What about society's debt to the criminal? First, many people are incarcerated for non-violent crimes; indeed, often for victimless crimes, after repeat offenses. This is wholly unacceptable. Again, you would enslave these people. HOW DOES IT FEEL TO BE A WOULD-BE SLAVER? Apparently it feels fine to you, because you don't even believe that you are one. But you are. Period, the end. Look in your fucking dictionary. Forced work without recompense is slavery, and that's what you would have American citizens who have been convicted of a crime subjected to whether it should be a valid crime or a valid conviction, or not. Slaver.

I advocated a way to repay society. Rather than sitting in a cell, watching TV and generally being idle at the taxpayer's expense.

What about what society does to the individual at the individual's expense? You would advocate throwing people in a box and then making them slaves, when throwing people in a box is already a failure. You wish to enslave people. You are a would-be slaver.

And in such a situation as wrongful conviction, the individual would have some form of redress to credit them for their labor.

There is NO VALID FORM OF REDRESS FOR SLAVERY. NO PAYMENT CAN EVER BE ENOUGH. YOU NEVER GET THAT TIME BACK. I should not have to put these words in capital letters, but you are both intellectually incompetent and morally bankrupt, and I suppose I will try this before I give up on you entirely — as you would do with those who have been abused by society to the extent that they feel they must abuse others. When society exerts the right to control your life, they also share the responsibility for the way it turns out. We all share the responsibility for the inequities in this nation. We're all in this together. Ditto for the planet, but one thing at a time.

Stop condoning slavery. It only makes you human garbage. You can always find an excuse to enslave someone.

Comment Re:tazer (Score 1) 208

Well, if somebody's fiddling about with a 30-cell pack of CR123s, it would likely be noticeable to some of the people sitting near them. (Note that this discussion is in the context of "using stuff bought in the secure zone to build weapons in the secure zone", so it's not likely that such a field-assembled battery pack would be disguised or even particularly tidily wrapped up

If you can't manage to turn a free headset and a stack of coin cells into a tidy bundle that nobody will notice you plug in within a few moments in the washroom, you're a lame.

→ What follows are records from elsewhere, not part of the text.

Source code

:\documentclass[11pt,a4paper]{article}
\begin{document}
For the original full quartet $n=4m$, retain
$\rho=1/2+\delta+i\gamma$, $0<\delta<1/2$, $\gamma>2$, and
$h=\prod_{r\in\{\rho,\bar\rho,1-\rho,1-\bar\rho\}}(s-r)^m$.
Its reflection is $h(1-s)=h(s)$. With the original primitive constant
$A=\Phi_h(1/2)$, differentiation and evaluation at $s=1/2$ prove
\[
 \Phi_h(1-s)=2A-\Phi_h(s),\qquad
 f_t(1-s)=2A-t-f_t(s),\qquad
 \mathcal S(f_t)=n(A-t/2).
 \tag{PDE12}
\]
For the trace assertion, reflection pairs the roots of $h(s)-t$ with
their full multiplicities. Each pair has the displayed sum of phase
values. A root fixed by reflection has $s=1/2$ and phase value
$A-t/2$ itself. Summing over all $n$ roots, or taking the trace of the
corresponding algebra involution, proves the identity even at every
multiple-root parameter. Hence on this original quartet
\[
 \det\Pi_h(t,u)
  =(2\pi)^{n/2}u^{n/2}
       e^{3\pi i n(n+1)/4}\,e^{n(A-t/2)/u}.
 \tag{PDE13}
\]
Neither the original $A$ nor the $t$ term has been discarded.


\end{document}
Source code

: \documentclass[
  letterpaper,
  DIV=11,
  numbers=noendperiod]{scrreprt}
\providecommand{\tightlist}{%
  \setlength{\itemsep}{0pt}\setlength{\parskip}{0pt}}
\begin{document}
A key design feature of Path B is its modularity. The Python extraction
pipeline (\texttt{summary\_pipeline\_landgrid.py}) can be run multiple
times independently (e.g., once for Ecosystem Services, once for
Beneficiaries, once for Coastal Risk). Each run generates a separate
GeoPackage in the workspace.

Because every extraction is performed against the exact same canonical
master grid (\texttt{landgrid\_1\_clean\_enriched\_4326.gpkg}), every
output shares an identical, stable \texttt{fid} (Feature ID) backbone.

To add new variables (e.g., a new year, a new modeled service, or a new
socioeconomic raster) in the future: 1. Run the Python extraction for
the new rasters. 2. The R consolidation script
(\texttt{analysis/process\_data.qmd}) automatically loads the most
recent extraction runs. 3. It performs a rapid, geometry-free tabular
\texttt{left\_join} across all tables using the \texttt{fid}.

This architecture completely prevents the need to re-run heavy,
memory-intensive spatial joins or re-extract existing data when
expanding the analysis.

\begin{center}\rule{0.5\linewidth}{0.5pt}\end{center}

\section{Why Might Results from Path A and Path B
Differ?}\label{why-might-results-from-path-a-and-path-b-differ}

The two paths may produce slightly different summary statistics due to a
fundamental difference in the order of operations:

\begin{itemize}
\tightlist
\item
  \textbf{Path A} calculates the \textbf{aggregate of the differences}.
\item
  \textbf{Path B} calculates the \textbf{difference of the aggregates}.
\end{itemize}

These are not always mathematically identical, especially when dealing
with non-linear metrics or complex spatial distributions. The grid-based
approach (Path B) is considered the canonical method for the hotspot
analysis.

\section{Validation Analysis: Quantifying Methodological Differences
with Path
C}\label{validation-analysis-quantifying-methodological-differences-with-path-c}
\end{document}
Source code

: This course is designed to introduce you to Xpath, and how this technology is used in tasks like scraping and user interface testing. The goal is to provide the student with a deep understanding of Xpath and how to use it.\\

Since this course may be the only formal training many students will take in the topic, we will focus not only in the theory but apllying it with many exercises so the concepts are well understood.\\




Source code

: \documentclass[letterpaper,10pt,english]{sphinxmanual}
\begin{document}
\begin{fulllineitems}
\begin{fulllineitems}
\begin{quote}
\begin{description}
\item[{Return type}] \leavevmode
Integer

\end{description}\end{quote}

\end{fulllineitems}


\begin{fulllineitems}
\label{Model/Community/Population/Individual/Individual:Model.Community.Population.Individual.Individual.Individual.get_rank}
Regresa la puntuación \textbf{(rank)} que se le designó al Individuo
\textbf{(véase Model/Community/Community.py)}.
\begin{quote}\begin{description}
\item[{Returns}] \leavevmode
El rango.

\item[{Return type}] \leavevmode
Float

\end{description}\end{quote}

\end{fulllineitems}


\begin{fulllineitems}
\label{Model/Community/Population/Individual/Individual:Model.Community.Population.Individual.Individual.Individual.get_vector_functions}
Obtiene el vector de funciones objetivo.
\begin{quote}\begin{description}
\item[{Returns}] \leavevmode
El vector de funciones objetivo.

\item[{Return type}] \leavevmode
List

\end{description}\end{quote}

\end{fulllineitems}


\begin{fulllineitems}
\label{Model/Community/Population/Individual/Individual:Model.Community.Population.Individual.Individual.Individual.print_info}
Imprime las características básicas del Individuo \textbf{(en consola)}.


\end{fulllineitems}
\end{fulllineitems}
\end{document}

Comment Re:BTRFS stable when (Score 1) 190

I've been testing ZFSOnLinux for the past few weeks and I think it's getting close to production-ready;

That does not address the issue of it not being included in distributions.

As far as recovery goes, you're not limited to CD/DVDs; you could install an entire recovery environment (including ZFS, etc modules) to bootable USB stick,

Right. So if something happens to my stick I'll have to produce another one before I can do troubleshooting. If I'm in the field with no resources, I'm just boned.

Certainly ZOL is not for everyone, but development on it is still *years* ahead of Btrfs.

what I'm really suggesting is that the filers not rin Linux.

I prefer to always suggest Linux, but not this time.